Ne pensez-vous pas que les acteurs de la Coordination ont pris acte des propos du ministre de l’Intérieur sur le caractère irréversible de la mise à l’écart du CFCM, malgré les arguments que vous avez avancés ?
Ce serait contradictoire car si le gouvernement ne veut pas d’un CFCM qui s’appuie sur huit fédérations, il ne voudra pas d’une Coordination qui ne s’appuie que sur quatre fédérations. Le gouvernement a bien rappelé qu’aucune instance aujourd’hui n’a la prééminence dans le dialogue avec les pouvoirs publics.
Le fait de quitter le CFCM, de créer seul le Conseil national des imams et d’aller seul à la rencontre du gouvernement est une position de division pour la Coordination. Il n’y a pas de volonté d’unir mais une volonté de diviser et d’aggraver la division. Les instances musulmanes ne sont plus opérationnelles.
Avez-vous personnellement, ou bien un responsable de l’UMF, été associé aux travaux du Forum de l’islam français ?
J’ai été associé à la réunion plénière. Un livret de 64 pages, avec toutes les propositions de l’UMF, est sur la table du Forif. Des membres de l’UMF participent également à ces ateliers. Mais les pouvoirs publics l’ont bien dit : ils ne veulent pas que les personnes interviennent au nom de leur fédération mais en tant qu’acteurs. Ce qui rejoint la position de l’UMF depuis 2015.
Sur les instances communes, les membres doivent être affiliés à la mission qu’ils exercent au sein du culte musulman, pas en fonction de leur affiliation à une fédération ou à leur rattachement à tel ou tel pays. C’est la condition sine qua non d’une émergence de l‘islam de France. Quelqu’un au sein du Conseil national des imams ne doit pas être présent parce qu’il est membre d’une fédération mais parce qu’il est imam. Même chose pour les présidents de mosquées.
N’est-ce pas un double jeu de se présenter au niveau départemental comme imam ou président de mosquée tout en participant à des fédérations qui ont leurs propres agendas, stratégies et objectifs particuliers à poursuivre ?
Pas du tout. On ne va pas appeler à la dissolution des fédérations. Ce n’est pas le but. Les fédérations apportent quelque chose à l’islam de France. De toute manière, les choses seront différentes puisque ce seront les acteurs départementaux qui choisiront leurs représentants, ils ne seront pas imposés. Ils se sentiront impliqués dans ces institutions car c’est eux qui les construiront.

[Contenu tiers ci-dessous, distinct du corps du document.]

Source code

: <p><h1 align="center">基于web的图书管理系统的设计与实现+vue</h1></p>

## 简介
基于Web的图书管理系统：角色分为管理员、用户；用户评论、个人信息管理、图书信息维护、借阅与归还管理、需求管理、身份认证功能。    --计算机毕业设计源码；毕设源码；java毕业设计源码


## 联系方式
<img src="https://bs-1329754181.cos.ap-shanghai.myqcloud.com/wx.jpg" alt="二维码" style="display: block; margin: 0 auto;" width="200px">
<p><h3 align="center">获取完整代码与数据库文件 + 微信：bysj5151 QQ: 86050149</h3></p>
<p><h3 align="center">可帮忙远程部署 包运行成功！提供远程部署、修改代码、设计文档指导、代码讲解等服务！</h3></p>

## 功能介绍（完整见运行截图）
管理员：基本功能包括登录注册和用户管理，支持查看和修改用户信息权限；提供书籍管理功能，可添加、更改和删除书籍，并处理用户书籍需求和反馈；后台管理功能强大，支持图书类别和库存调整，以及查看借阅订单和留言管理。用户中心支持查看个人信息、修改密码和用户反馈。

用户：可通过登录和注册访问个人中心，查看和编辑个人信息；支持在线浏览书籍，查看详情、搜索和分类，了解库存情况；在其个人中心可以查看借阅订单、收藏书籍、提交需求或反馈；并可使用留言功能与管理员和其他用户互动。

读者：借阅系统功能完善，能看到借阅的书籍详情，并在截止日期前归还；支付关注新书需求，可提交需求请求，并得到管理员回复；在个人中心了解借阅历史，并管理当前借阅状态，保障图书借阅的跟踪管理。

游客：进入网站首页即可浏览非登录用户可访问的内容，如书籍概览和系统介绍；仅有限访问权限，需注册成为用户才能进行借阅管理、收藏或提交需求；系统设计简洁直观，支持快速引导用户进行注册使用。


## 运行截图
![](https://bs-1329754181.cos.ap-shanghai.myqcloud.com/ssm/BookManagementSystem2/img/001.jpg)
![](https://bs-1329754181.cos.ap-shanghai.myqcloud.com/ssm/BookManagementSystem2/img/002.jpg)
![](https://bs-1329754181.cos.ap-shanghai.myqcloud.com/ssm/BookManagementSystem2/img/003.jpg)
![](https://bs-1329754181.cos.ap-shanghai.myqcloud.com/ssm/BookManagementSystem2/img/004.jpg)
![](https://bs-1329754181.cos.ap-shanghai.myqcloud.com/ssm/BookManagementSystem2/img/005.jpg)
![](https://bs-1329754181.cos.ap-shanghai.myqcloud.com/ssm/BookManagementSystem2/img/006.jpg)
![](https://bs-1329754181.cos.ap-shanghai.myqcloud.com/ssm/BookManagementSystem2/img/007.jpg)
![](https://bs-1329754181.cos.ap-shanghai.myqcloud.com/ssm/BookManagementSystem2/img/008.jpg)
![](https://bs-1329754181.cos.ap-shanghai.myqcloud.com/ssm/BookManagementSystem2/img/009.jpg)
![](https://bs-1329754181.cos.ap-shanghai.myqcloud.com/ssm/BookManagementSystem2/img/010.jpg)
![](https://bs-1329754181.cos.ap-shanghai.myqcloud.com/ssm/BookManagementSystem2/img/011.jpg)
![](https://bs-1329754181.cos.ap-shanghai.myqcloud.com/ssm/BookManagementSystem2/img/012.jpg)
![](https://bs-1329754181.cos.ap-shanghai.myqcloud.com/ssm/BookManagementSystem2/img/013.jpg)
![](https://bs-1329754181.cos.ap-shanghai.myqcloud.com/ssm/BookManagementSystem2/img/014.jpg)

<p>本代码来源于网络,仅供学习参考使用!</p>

Aujourd’hui, ce n’est pas le cas. Un président de fédération peut désigner 9 personnes sans condition. Si nous ne faisons pas ce pas, nous serons encore ramenés durant de longues années à nos origines. Si le statu quo est maintenu, le CFCM ne sera plus l’interlocuteur des pouvoirs publics.
Est-il réellement dans l’intérêt de la Coordination de revenir dans le giron du CFCM, objectivement parlant ?
Ce serait dans l’intérêt de tout le monde car sans réforme le CFCM ne sera plus l’interlocuteur des pouvoirs publics, ni même des musulmans. Personne n’a intérêt au statu quo. L’intérêt du culte musulman et des musulmans de France devrait amener la Coordination à considérer qu’il est temps d’unifier nos efforts. Personne ne peut réunir à lui seul l’ensemble des fédérations. J’espère qu’ils saisiront cette dernière chance.